WIONLondon, United KingdomSep 23, 2016, 11.57 PM (IST)
In response to a slowdown in the Asian markets, Wall Street bank Goldman Sachs is cutting banking jobs in Asia outside of Japan.
It will reduce the number of bankers to almost 30 per cent of the 300 investment banking jobs in the market.
Sources told Reuters that those working on mergers and acquisitions (M&A), and equity and debt capital markets deals will be affected.
It will be left to slightly more than 200 bankers across Asia.
The process is already underway with most of the job cuts expected in Hong Kong, Singapore and China.
Goldman and other big investment banks are grappling with a harsh environment for deals across Asia after the region's economies and markets failed to deliver sustained growth after the 2008 financial crisis.
The total value of M&A deals across the Asia-Pacific region has dropped to $572.9 billion so far this year, from $745.7 billion in the same period of 2015.
The local competitors have also eaten into their business.
Goldman said in July it had embarked on a cost-cutting plan that would save $700 million a year in response to a "challenging backdrop" for revenue.
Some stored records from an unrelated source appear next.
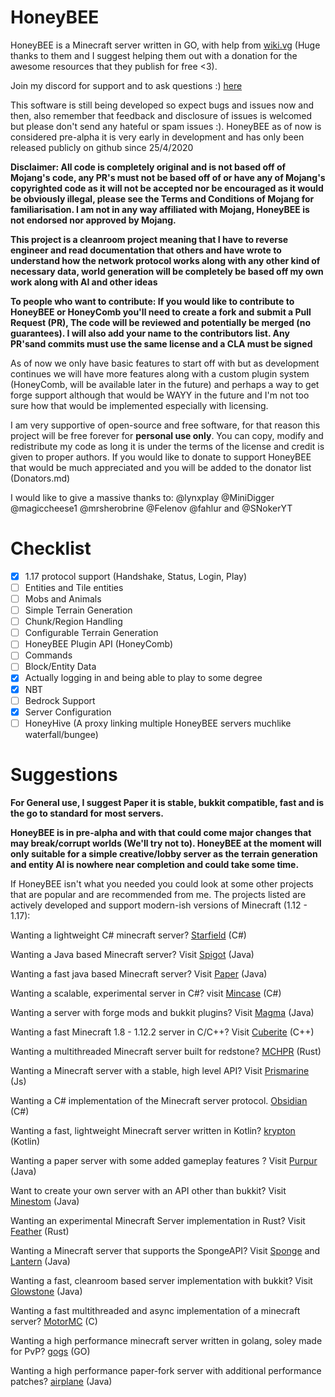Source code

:# HoneyBEE

HoneyBEE is a Minecraft server written in GO, with help from [wiki.vg](https://wiki.vg) (Huge thanks to them and I suggest helping them out with a donation for the awesome resources that they publish for free <3).

Join my discord for support and to ask questions :) [here](https://discord.gg/rBm2U5TJNx)

This software is still being developed so expect bugs and issues now and then, also remember that feedback and disclosure of issues is welcomed but please don't send any hateful or spam issues :). HoneyBEE as of now is considered pre-alpha it is very early in development and has only been released publicly on github since 25/4/2020

**Disclaimer: All code is completely original and is not based off of Mojang's code, any PR's must not be based off of or have any of Mojang's copyrighted code as it will not be accepted nor be encouraged as it would be obviously illegal, please see the Terms and Conditions of Mojang for familiarisation. I am not in any way affiliated with Mojang, HoneyBEE is not endorsed nor approved by Mojang.** 

**This project is a cleanroom project meaning that I have to reverse engineer and read documentation that others and have wrote to understand how the network protocol works along with any other kind of necessary data, world generation will be completely be based off my own work along with AI and other ideas**

**To people who want to contribute: If you would like to contribute to HoneyBEE or HoneyComb you'll need to create a fork and submit a Pull Request (PR), The code will be reviewed and potentially be merged (no guarantees). I will also add your name to the contributors list. Any PR'sand commits must use the same license and a CLA must be signed**

As of now we only have basic features to start off with but as development continues we will have more features along with a custom plugin system (HoneyComb, will be available later in the future) and perhaps a way to get forge support although that would be WAYY in the future and I'm not too sure how that would be implemented especially with licensing. 

I am very supportive of open-source and free software, for that reason this project will be free forever for **personal use only**. You can copy, modify and redistribute my code as long it is under the terms of the license and credit is given to proper authors. If you would like to donate to support HoneyBEE that would be much appreciated and you will be added to the donator list (Donators.md)

I would like to give a massive thanks to: @lynxplay @MiniDigger @magiccheese1 @mrsherobrine @Felenov @fahlur and @SNokerYT

# Checklist

* [x] 1.17 protocol support (Handshake, Status, Login, Play)
* [ ] Entities and Tile entities
* [ ] Mobs and Animals
* [ ] Simple Terrain Generation
* [ ] Chunk/Region Handling
* [ ] Configurable Terrain Generation
* [ ] HoneyBEE Plugin API (HoneyComb)
* [ ] Commands
* [ ] Block/Entity Data
* [X] Actually logging in and being able to play to some degree
* [X] NBT
* [ ] Bedrock Support
* [x] Server Configuration
* [ ] HoneyHive (A proxy linking multiple HoneyBEE servers muchlike waterfall/bungee)

# Suggestions

**For General use, I suggest Paper it is stable, bukkit compatible, fast and is the go to standard for most servers.**

**HoneyBEE is in pre-alpha and with that could come major changes that may break/corrupt worlds (We'll try not to). HoneyBEE at the moment will only suitable for a simple creative/lobby server as the terrain generation and entity AI is nowhere near completion and could take some time.**

If HoneyBEE isn't what you needed you could look at some other projects that are popular and are recommended from me. The projects listed are actively developed and support modern-ish versions of Minecraft (1.12 - 1.17):

Wanting a lightweight C# minecraft server? [Starfield](https://github.com/StarfieldMC/Starfield) (C#)

Wanting a Java based Minecraft server? Visit [Spigot](https://www.spigotmc.org/) (Java)

Wanting a fast java based Minecraft server? Visit [Paper](https://papermc.io/) (Java)

Wanting a scalable, experimental server in C#? visit [Mincase](https://github.com/dotnetGame/MineCase) (C#)

Wanting a server with forge mods and bukkit plugins? Visit [Magma](https://magmafoundation.org/) (Java)

Wanting a fast Minecraft 1.8 - 1.12.2 server in C/C++? Visit [Cuberite](https://cuberite.org/) (C++)

Wanting a multithreaded Minecraft server built for redstone? [MCHPR](https://github.com/MCHPR/MCHPRS) (Rust)

Wanting a Minecraft server with a stable, high level API? Visit [Prismarine](http://flying-squid.prismarine.js.org/#/) (Js)

Wanting a C# implementation of the Minecraft server protocol. [Obsidian](https://github.com/ObsidianMC/Obsidian) (C#)

Wanting a fast, lightweight Minecraft server written in Kotlin? [krypton](https://github.com/KryptonMC/Krypton) (Kotlin)

Wanting a paper server with some added gameplay features ? Visit [Purpur](https://github.com/pl3xgaming/Purpur) (Java)

Want to create your own server with an API other than bukkit? Visit [Minestom](https://github.com/Minestom/Minestom) (Java)

Wanting an experimental Minecraft Server implementation in Rust? Visit [Feather](https://github.com/feather-rs/feather) (Rust)

Wanting a Minecraft server that supports the SpongeAPI? Visit [Sponge](https://www.spongepowered.org/) and [Lantern](https://github.com/LanternPowered/Lantern) (Java)

Wanting a fast, cleanroom based server implementation with bukkit? Visit [Glowstone](https://glowstone.net/) (Java)

Wanting a fast multithreaded and async implementation of a minecraft server? [MotorMC](https://github.com/garet90/MotorMC) (C)

Wanting a high performance minecraft server written in golang, soley made for PvP? [gogs](https://github.com/GambitLLC/gogs) (GO)

Wanting a high performance paper-fork server with additional performance patches? [airplane](https://airplane.gg/) (Java)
Its investment banking revenue fell 11 per cent to $1.79 billion in the second quarter.
Many of Goldman's European rivals have announced plans to scale down their operations in Asia.
Barclays said in January that it would cut about 1,000 staff in its investment bank operations worldwide, with the bulk happening in Asia, while Societe Generale decided to close its equities research desk in India.
Other European banks including BNP Paribas and Deutsche Bank are expected to scale back operations in non-core Asian markets.